Bitcoin Auntie’s rally failed and pulled back, the daily chart shows a long upper shadow on a doji candle, indicating strong selling pressure. The rally was blocked, and combined with the New Year’s holiday, there was more selling and profit-taking. So, don’t be overly bullish for now; intraday rebounds can still be shorted!
12.30 Short Position Strategy:
If Bitcoin rebounds to 89,000-89,500, continue shorting. Conservative traders can enter at 90,000-90,500, with a stop around 91,500. Target around 88,000-87,500-87,000. If broken, look at 86,500-86,000, and keep adjusting stops accordingly!
Ethereum rebounds from 3,000-3,030, continue shorting. Conservative traders can enter at 3,060-3,090, with a stop near 3,130. Target around 2,950-2,900. If broken, look at 2,870-2,850, and keep adjusting stops accordingly!

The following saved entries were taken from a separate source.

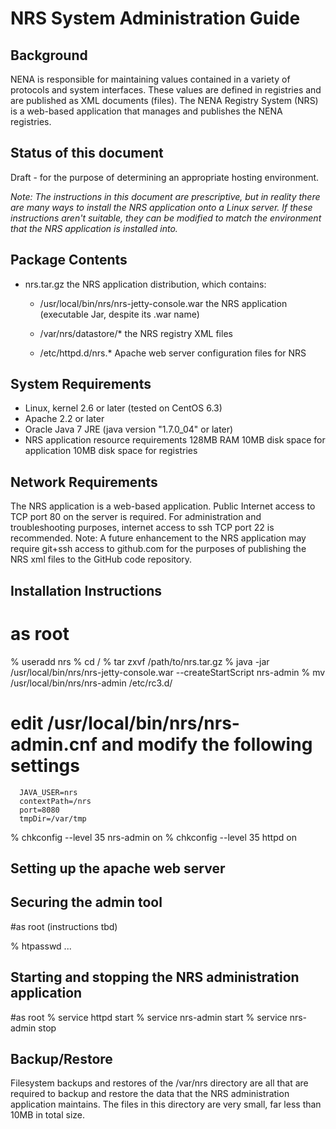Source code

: NRS System Administration Guide
===============================


Background
----------

NENA is responsible for maintaining values contained in a variety of protocols and system interfaces.  These values are defined in registries and are published as XML documents (files).  The NENA Registry System (NRS) is a web-based application that manages and publishes the NENA registries.

Status of this document
-----------------------

Draft - for the purpose of determining an appropriate hosting environment.

_Note: The instructions in this document are prescriptive, but in reality there are many ways to install the NRS application onto a Linux server.  If these instructions aren't suitable, they can be modified to match the environment that the NRS application is installed into._


Package Contents
----------------

* nrs.tar.gz
  the NRS application distribution, which contains:

  * /usr/local/bin/nrs/nrs-jetty-console.war
    the NRS application (executable Jar, despite its .war name)

  * /var/nrs/datastore/*
    the NRS registry XML files

  * /etc/httpd.d/nrs.*
    Apache web server configuration files for NRS


System Requirements
-------------------

* Linux, kernel 2.6 or later (tested on CentOS 6.3)
* Apache 2.2 or later
* Oracle Java 7 JRE (java version "1.7.0_04" or later)
* NRS application resource requirements
  128MB RAM
  10MB disk space for application
  10MB disk space for registries


Network Requirements
--------------------

The NRS application is a web-based application.  Public Internet access to TCP port 80 on the server is required.
For administration and troubleshooting purposes, internet access to ssh TCP port 22 is recommended.
Note: A future enhancement to the NRS application may require git+ssh access to github.com for the purposes of publishing the NRS xml files to the GitHub code repository.


Installation Instructions
-------------------------


  # as root
  % useradd nrs
  % cd /
  % tar zxvf /path/to/nrs.tar.gz
  % java -jar /usr/local/bin/nrs/nrs-jetty-console.war --createStartScript nrs-admin
  % mv /usr/local/bin/nrs/nrs-admin /etc/rc3.d/
  # edit /usr/local/bin/nrs/nrs-admin.cnf and modify the following settings
      JAVA_USER=nrs
      contextPath=/nrs
      port=8080
      tmpDir=/var/tmp
  % chkconfig --level 35 nrs-admin on
  % chkconfig --level 35 httpd on


Setting up the apache web server
--------------------------------


Securing the admin tool
-----------------------

#as root (instructions tbd)


  % htpasswd ...


Starting and stopping the NRS administration application
--------------------------------------------------------

  #as root
  % service httpd start
  % service nrs-admin start
  % service nrs-admin stop


Backup/Restore
--------------

Filesystem backups and restores of the /var/nrs directory are all that are required to backup and restore the data that the NRS administration application maintains.  The files in this directory are very small, far less than 10MB in total size.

12.30 Long Position Strategy:
Aggressive traders can buy Bitcoin on pullback at 86,000-86,500, with a stop near 85,000. Target around 87,500-88,000-88,500-89,000. If broken, look at 89,500-90,000, and keep adjusting stops accordingly!
Ethereum on pullback from 2,860-2,900, buy with a stop near 2,820. Target around 2,950-2,980. If broken, look at 3,000-3,050, and keep adjusting stops accordingly!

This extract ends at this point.